Supplied material START
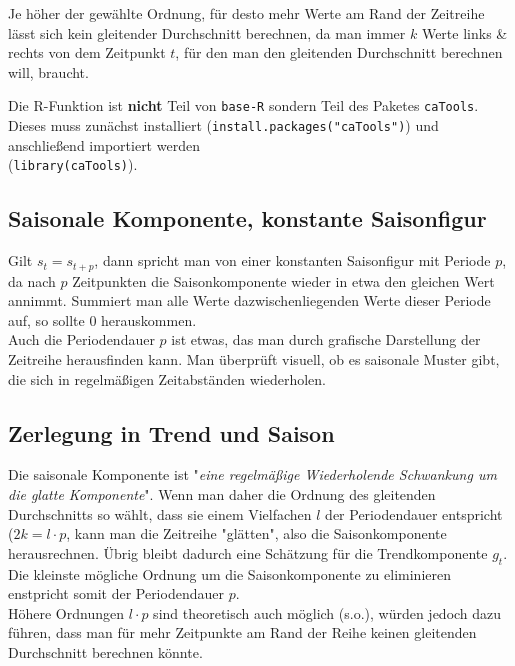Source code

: \documentclass[a4paper]{article}
\newcommand\dangersign{%
 \makebox[1.8em][c]{%
 \makebox[0pt][c]{\raisebox{.15em}{\small!}}%
 \makebox[0pt][c]{\color{red}\Large$\triangle$}}}%
\begin{document}
\noindent \dangersign Je höher der gewählte Ordnung, für desto mehr Werte am Rand der Zeitreihe lässt sich kein gleitender Durchschnitt berechnen, da man immer $k$ Werte links \& rechts von dem Zeitpunkt $t$, für den man den gleitenden Durchschnitt berechnen will, braucht.\\

\noindent {}

\noindent \dangersign Die R-Funktion ist \textbf{nicht} Teil von \texttt{base-R} sondern Teil des Paketes \texttt{caTools}. Dieses muss zunächst installiert (\texttt{install.packages("caTools")}) und anschließend importiert werden\\(\texttt{library(caTools)}).


\subsection{Saisonale Komponente, konstante Saisonfigur}
Gilt $s_t = s_{t+p}$, dann spricht man von einer konstanten Saisonfigur mit Periode $p$, da nach $p$ Zeitpunkten die Saisonkomponente wieder in etwa den gleichen Wert annimmt. Summiert man alle Werte dazwischenliegenden Werte dieser Periode auf, so sollte 0 herauskommen.\\

\noindent \dangersign Auch die Periodendauer $p$ ist etwas, das man durch grafische Darstellung der Zeitreihe herausfinden kann. Man überprüft visuell, ob es saisonale Muster gibt, die sich in regelmäßigen Zeitabständen wiederholen.

\subsection{Zerlegung in Trend und Saison}
Die saisonale Komponente ist "\textit{eine regelmäßige Wiederholende Schwankung um die glatte Komponente}". Wenn man daher die Ordnung des gleitenden Durchschnitts so wählt, dass sie einem Vielfachen $l$ der Periodendauer entspricht ($2k = l \cdotp p$, kann man die Zeitreihe "glätten", also die Saisonkomponente herausrechnen. Übrig bleibt dadurch eine Schätzung für die Trendkomponente $g_t$.
Die kleinste mögliche Ordnung um die Saisonkomponente zu eliminieren enstpricht somit der Periodendauer $p$.\\

\noindent \dangersign Höhere Ordnungen $l \cdot p$ sind theoretisch auch möglich (s.o.), würden jedoch dazu führen, dass man für mehr Zeitpunkte am Rand der Reihe keinen gleitenden Durchschnitt berechnen könnte.\\
\end{document}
Supplied material END
§ **Problem statement**
Set down the records again exactly as they appear, leaving each picture behind.

§ **Your solution**
Source code

: \documentclass[a4paper]{article}
\newcommand\dangersign{%
 \makebox[1.8em][c]{%
 \makebox[0pt][c]{\raisebox{.15em}{\small!}}%
 \makebox[0pt][c]{\color{red}\Large$\triangle$}}}%
\begin{document}
\noindent \dangersign Je höher der gewählte Ordnung, für desto mehr Werte am Rand der Zeitreihe lässt sich kein gleitender Durchschnitt berechnen, da man immer $k$ Werte links \& rechts von dem Zeitpunkt $t$, für den man den gleitenden Durchschnitt berechnen will, braucht.\\

\noindent {}

\noindent \dangersign Die R-Funktion ist \textbf{nicht} Teil von \texttt{base-R} sondern Teil des Paketes \texttt{caTools}. Dieses muss zunächst installiert (\texttt{install.packages("caTools")}) und anschließend importiert werden\\(\texttt{library(caTools)}).


\subsection{Saisonale Komponente, konstante Saisonfigur}
Gilt $s_t = s_{t+p}$, dann spricht man von einer konstanten Saisonfigur mit Periode $p$, da nach $p$ Zeitpunkten die Saisonkomponente wieder in etwa den gleichen Wert annimmt. Summiert man alle Werte dazwischenliegenden Werte dieser Periode auf, so sollte 0 herauskommen.\\

\noindent \dangersign Auch die Periodendauer $p$ ist etwas, das man durch grafische Darstellung der Zeitreihe herausfinden kann. Man überprüft visuell, ob es saisonale Muster gibt, die sich in regelmäßigen Zeitabständen wiederholen.

\subsection{Zerlegung in Trend und Saison}
Die saisonale Komponente ist "\textit{eine regelmäßige Wiederholende Schwankung um die glatte Komponente}". Wenn man daher die Ordnung des gleitenden Durchschnitts so wählt, dass sie einem Vielfachen $l$ der Periodendauer entspricht ($2k = l \cdotp p$, kann man die Zeitreihe "glätten", also die Saisonkomponente herausrechnen. Übrig bleibt dadurch eine Schätzung für die Trendkomponente $g_t$.
Die kleinste mögliche Ordnung um die Saisonkomponente zu eliminieren enstpricht somit der Periodendauer $p$.\\

\noindent \dangersign Höhere Ordnungen $l \cdot p$ sind theoretisch auch möglich (s.o.), würden jedoch dazu führen, dass man für mehr Zeitpunkte am Rand der Reihe keinen gleitenden Durchschnitt berechnen könnte.\\
\end{document}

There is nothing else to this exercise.